Any pictures in the records below should be skipped; write out everything else exactly.

→ ENTRIES SHOWN
———
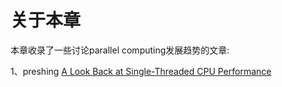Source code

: # 关于本章

本章收录了一些讨论parallel computing发展趋势的文章:

1、preshing [A Look Back at Single-Threaded CPU Performance](https://preshing.com/20120208/a-look-back-at-single-threaded-cpu-performance/)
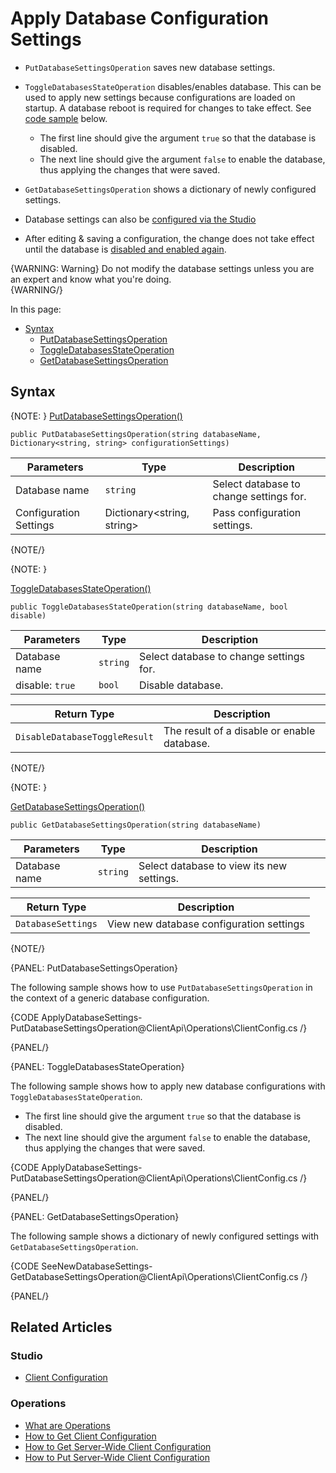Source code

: # Apply Database Configuration Settings

* `PutDatabaseSettingsOperation` saves new database settings.
* `ToggleDatabasesStateOperation` disables/enables database. This can be used to apply new settings because configurations 
  are loaded on startup. A database reboot is required for changes to take effect. See [code sample](../../../../client-api/operations/maintenance/configuration/database-settings-operation#toggledatabasesstateoperation) below. 
  * The first line should give the argument `true` so that the database is disabled.  
  * The next line should give the argument `false` to enable the database, thus applying the changes that were saved.
* `GetDatabaseSettingsOperation` shows a dictionary of newly configured settings.

* Database settings can also be [configured via the Studio](../../../../studio/database/settings/database-settings#database-settings)

* After editing & saving a configuration, the change does not take effect 
  until the database is [disabled and enabled again](../../../../client-api/operations/maintenance/configuration/database-settings-operation#toggledatabasesstateoperation).  

{WARNING: Warning}
Do not modify the database settings unless you are an expert and know what you're doing.  
{WARNING/}

In this page:

* [Syntax](../../../../client-api/operations/maintenance/configuration/database-settings-operation#syntax)
  * [PutDatabaseSettingsOperation](../../../../client-api/operations/maintenance/configuration/database-settings-operation#putdatabasesettingsoperation)
  * [ToggleDatabasesStateOperation](../../../../client-api/operations/maintenance/configuration/database-settings-operation#toggledatabasesstateoperation)
  * [GetDatabaseSettingsOperation](../../../../client-api/operations/maintenance/configuration/database-settings-operation#getdatabasesettingsoperation)

## Syntax

{NOTE: }
[PutDatabaseSettingsOperation()](../../../../client-api/operations/maintenance/configuration/database-settings-operation#putdatabasesettingsoperation)  

`public PutDatabaseSettingsOperation(string databaseName, Dictionary<string, string> configurationSettings)`

| Parameters | Type | Description |
| -------- | ---- | -------------------|
| Database name | `string` | Select database to change settings for. |
| Configuration Settings | Dictionary<string, string> | Pass configuration settings. |


 {NOTE/}

{NOTE: }

[ToggleDatabasesStateOperation()](../../../../client-api/operations/maintenance/configuration/database-settings-operation#toggledatabasesstateoperation)  

`public ToggleDatabasesStateOperation(string databaseName, bool disable)`  

 | Parameters | Type | Description |
| -------- | ---- | -------------------|
| Database name | `string` | Select database to change settings for. |
| disable: `true` | `bool` | Disable database. |

 | Return Type | Description |
 | ---- | -------------------|
 | `DisableDatabaseToggleResult` | The result of a disable or enable database. |

{NOTE/}

{NOTE: }

[GetDatabaseSettingsOperation()](../../../../client-api/operations/maintenance/configuration/database-settings-operation#getdatabasesettingsoperation)  

`public GetDatabaseSettingsOperation(string databaseName)`

 | Parameters | Type | Description |
| -------- | ---- | -------------------|
| Database name | `string` | Select database to view its new settings. |

  | Return Type | Description |
 | ---- | -------------------|
 | `DatabaseSettings` | View new database configuration settings |

 {NOTE/}

{PANEL: PutDatabaseSettingsOperation}

The following sample shows how to use `PutDatabaseSettingsOperation` in the context of a generic database configuration.  

{CODE ApplyDatabaseSettings-PutDatabaseSettingsOperation@ClientApi\Operations\ClientConfig.cs /}

{PANEL/}

{PANEL: ToggleDatabasesStateOperation}

The following sample shows how to apply new database configurations with `ToggleDatabasesStateOperation`.  

  * The first line should give the argument `true` so that the database is disabled.  
  * The next line should give the argument `false` to enable the database, thus applying the changes that were saved.

{CODE ApplyDatabaseSettings-PutDatabaseSettingsOperation@ClientApi\Operations\ClientConfig.cs /}

{PANEL/}

{PANEL: GetDatabaseSettingsOperation}

The following sample shows a dictionary of newly configured settings with `GetDatabaseSettingsOperation`.

{CODE SeeNewDatabaseSettings-GetDatabaseSettingsOperation@ClientApi\Operations\ClientConfig.cs /}

{PANEL/}



## Related Articles

### Studio

- [Client Configuration](../../../../studio/server/client-configuration)

### Operations

- [What are Operations](../../../../client-api/operations/what-are-operations)
- [How to Get Client Configuration](../../../../client-api/operations/maintenance/configuration/get-client-configuration)
- [How to Get Server-Wide Client Configuration](../../../../client-api/operations/server-wide/configuration/get-serverwide-client-configuration)
- [How to Put Server-Wide Client Configuration](../../../../client-api/operations/server-wide/configuration/put-serverwide-client-configuration)
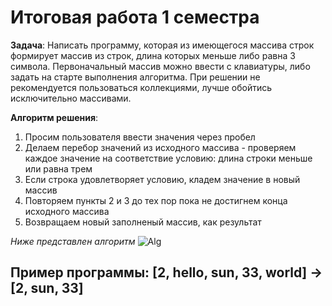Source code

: # Итоговая работа 1 семестра #

**Задача**: Написать программу, которая из имеющегося массива строк формирует массив из строк, длина которых меньше либо равна 3 символа. Первоначальный массив можно ввести с клавиатуры, либо задать на старте выполнения алгоритма. При решении не рекомендуется пользоваться коллекциями, лучше обойтись исключительно массивами.

**Алгоритм решения**: 
1. Просим пользователя ввести значения через пробел 
2. Делаем перебор значений из исходного массива  - проверяем каждое значение на соответствие условию: длина строки меньше или равна трем 
3. Если строка удовлетворяет условию, кладем значение в новый массив 
4. Повторяем пункты 2 и 3 до тех пор пока не достигнем конца исходного массива 
5. Возвращаем новый заполненый массив,  как результат

*Ниже представлен алгоритм*
![Alg](https://user-images.githubusercontent.com/120737391/221593459-37bb83ea-d3ba-4c98-8983-d74f4da92bbb.jpg)



## Пример программы: [2, hello, sun, 33, world] -> [2, sun, 33]
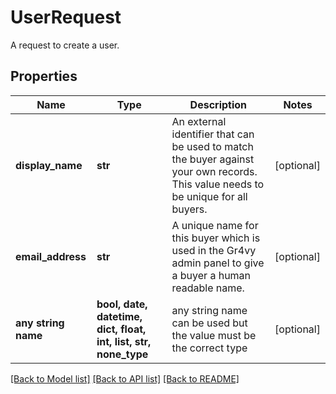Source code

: # UserRequest

A request to create a user.

## Properties
Name | Type | Description | Notes
------------ | ------------- | ------------- | -------------
**display_name** | **str** | An external identifier that can be used to match the buyer against your own records. This value needs to be unique for all buyers. | [optional] 
**email_address** | **str** | A unique name for this buyer which is used in the Gr4vy admin panel to give a buyer a human readable name. | [optional] 
**any string name** | **bool, date, datetime, dict, float, int, list, str, none_type** | any string name can be used but the value must be the correct type | [optional]

[[Back to Model list]](../README.md#documentation-for-models) [[Back to API list]](../README.md#documentation-for-api-endpoints) [[Back to README]](../README.md)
———
→ ANSWER AREA
Source code

: # 关于本章

本章收录了一些讨论parallel computing发展趋势的文章:

1、preshing [A Look Back at Single-Threaded CPU Performance](https://preshing.com/20120208/a-look-back-at-single-threaded-cpu-performance/)
Source code

: # Apply Database Configuration Settings

* `PutDatabaseSettingsOperation` saves new database settings.
* `ToggleDatabasesStateOperation` disables/enables database. This can be used to apply new settings because configurations 
  are loaded on startup. A database reboot is required for changes to take effect. See [code sample](../../../../client-api/operations/maintenance/configuration/database-settings-operation#toggledatabasesstateoperation) below. 
  * The first line should give the argument `true` so that the database is disabled.  
  * The next line should give the argument `false` to enable the database, thus applying the changes that were saved.
* `GetDatabaseSettingsOperation` shows a dictionary of newly configured settings.

* Database settings can also be [configured via the Studio](../../../../studio/database/settings/database-settings#database-settings)

* After editing & saving a configuration, the change does not take effect 
  until the database is [disabled and enabled again](../../../../client-api/operations/maintenance/configuration/database-settings-operation#toggledatabasesstateoperation).  

{WARNING: Warning}
Do not modify the database settings unless you are an expert and know what you're doing.  
{WARNING/}

In this page:

* [Syntax](../../../../client-api/operations/maintenance/configuration/database-settings-operation#syntax)
  * [PutDatabaseSettingsOperation](../../../../client-api/operations/maintenance/configuration/database-settings-operation#putdatabasesettingsoperation)
  * [ToggleDatabasesStateOperation](../../../../client-api/operations/maintenance/configuration/database-settings-operation#toggledatabasesstateoperation)
  * [GetDatabaseSettingsOperation](../../../../client-api/operations/maintenance/configuration/database-settings-operation#getdatabasesettingsoperation)

## Syntax

{NOTE: }
[PutDatabaseSettingsOperation()](../../../../client-api/operations/maintenance/configuration/database-settings-operation#putdatabasesettingsoperation)  

`public PutDatabaseSettingsOperation(string databaseName, Dictionary<string, string> configurationSettings)`

| Parameters | Type | Description |
| -------- | ---- | -------------------|
| Database name | `string` | Select database to change settings for. |
| Configuration Settings | Dictionary<string, string> | Pass configuration settings. |


 {NOTE/}

{NOTE: }

[ToggleDatabasesStateOperation()](../../../../client-api/operations/maintenance/configuration/database-settings-operation#toggledatabasesstateoperation)  

`public ToggleDatabasesStateOperation(string databaseName, bool disable)`  

 | Parameters | Type | Description |
| -------- | ---- | -------------------|
| Database name | `string` | Select database to change settings for. |
| disable: `true` | `bool` | Disable database. |

 | Return Type | Description |
 | ---- | -------------------|
 | `DisableDatabaseToggleResult` | The result of a disable or enable database. |

{NOTE/}

{NOTE: }

[GetDatabaseSettingsOperation()](../../../../client-api/operations/maintenance/configuration/database-settings-operation#getdatabasesettingsoperation)  

`public GetDatabaseSettingsOperation(string databaseName)`

 | Parameters | Type | Description |
| -------- | ---- | -------------------|
| Database name | `string` | Select database to view its new settings. |

  | Return Type | Description |
 | ---- | -------------------|
 | `DatabaseSettings` | View new database configuration settings |

 {NOTE/}

{PANEL: PutDatabaseSettingsOperation}

The following sample shows how to use `PutDatabaseSettingsOperation` in the context of a generic database configuration.  

{CODE ApplyDatabaseSettings-PutDatabaseSettingsOperation@ClientApi\Operations\ClientConfig.cs /}

{PANEL/}

{PANEL: ToggleDatabasesStateOperation}

The following sample shows how to apply new database configurations with `ToggleDatabasesStateOperation`.  

  * The first line should give the argument `true` so that the database is disabled.  
  * The next line should give the argument `false` to enable the database, thus applying the changes that were saved.

{CODE ApplyDatabaseSettings-PutDatabaseSettingsOperation@ClientApi\Operations\ClientConfig.cs /}

{PANEL/}

{PANEL: GetDatabaseSettingsOperation}

The following sample shows a dictionary of newly configured settings with `GetDatabaseSettingsOperation`.

{CODE SeeNewDatabaseSettings-GetDatabaseSettingsOperation@ClientApi\Operations\ClientConfig.cs /}

{PANEL/}



## Related Articles

### Studio

- [Client Configuration](../../../../studio/server/client-configuration)

### Operations

- [What are Operations](../../../../client-api/operations/what-are-operations)
- [How to Get Client Configuration](../../../../client-api/operations/maintenance/configuration/get-client-configuration)
- [How to Get Server-Wide Client Configuration](../../../../client-api/operations/server-wide/configuration/get-serverwide-client-configuration)
- [How to Put Server-Wide Client Configuration](../../../../client-api/operations/server-wide/configuration/put-serverwide-client-configuration)
Source code

: # Итоговая работа 1 семестра #

**Задача**: Написать программу, которая из имеющегося массива строк формирует массив из строк, длина которых меньше либо равна 3 символа. Первоначальный массив можно ввести с клавиатуры, либо задать на старте выполнения алгоритма. При решении не рекомендуется пользоваться коллекциями, лучше обойтись исключительно массивами.

**Алгоритм решения**: 
1. Просим пользователя ввести значения через пробел 
2. Делаем перебор значений из исходного массива  - проверяем каждое значение на соответствие условию: длина строки меньше или равна трем 
3. Если строка удовлетворяет условию, кладем значение в новый массив 
4. Повторяем пункты 2 и 3 до тех пор пока не достигнем конца исходного массива 
5. Возвращаем новый заполненый массив,  как результат

*Ниже представлен алгоритм*
![Alg](https://user-images.githubusercontent.com/120737391/221593459-37bb83ea-d3ba-4c98-8983-d74f4da92bbb.jpg)



## Пример программы: [2, hello, sun, 33, world] -> [2, sun, 33]
Source code

: # UserRequest

A request to create a user.

## Properties
Name | Type | Description | Notes
------------ | ------------- | ------------- | -------------
**display_name** | **str** | An external identifier that can be used to match the buyer against your own records. This value needs to be unique for all buyers. | [optional] 
**email_address** | **str** | A unique name for this buyer which is used in the Gr4vy admin panel to give a buyer a human readable name. | [optional] 
**any string name** | **bool, date, datetime, dict, float, int, list, str, none_type** | any string name can be used but the value must be the correct type | [optional]

[[Back to Model list]](../README.md#documentation-for-models) [[Back to API list]](../README.md#documentation-for-api-endpoints) [[Back to README]](../README.md)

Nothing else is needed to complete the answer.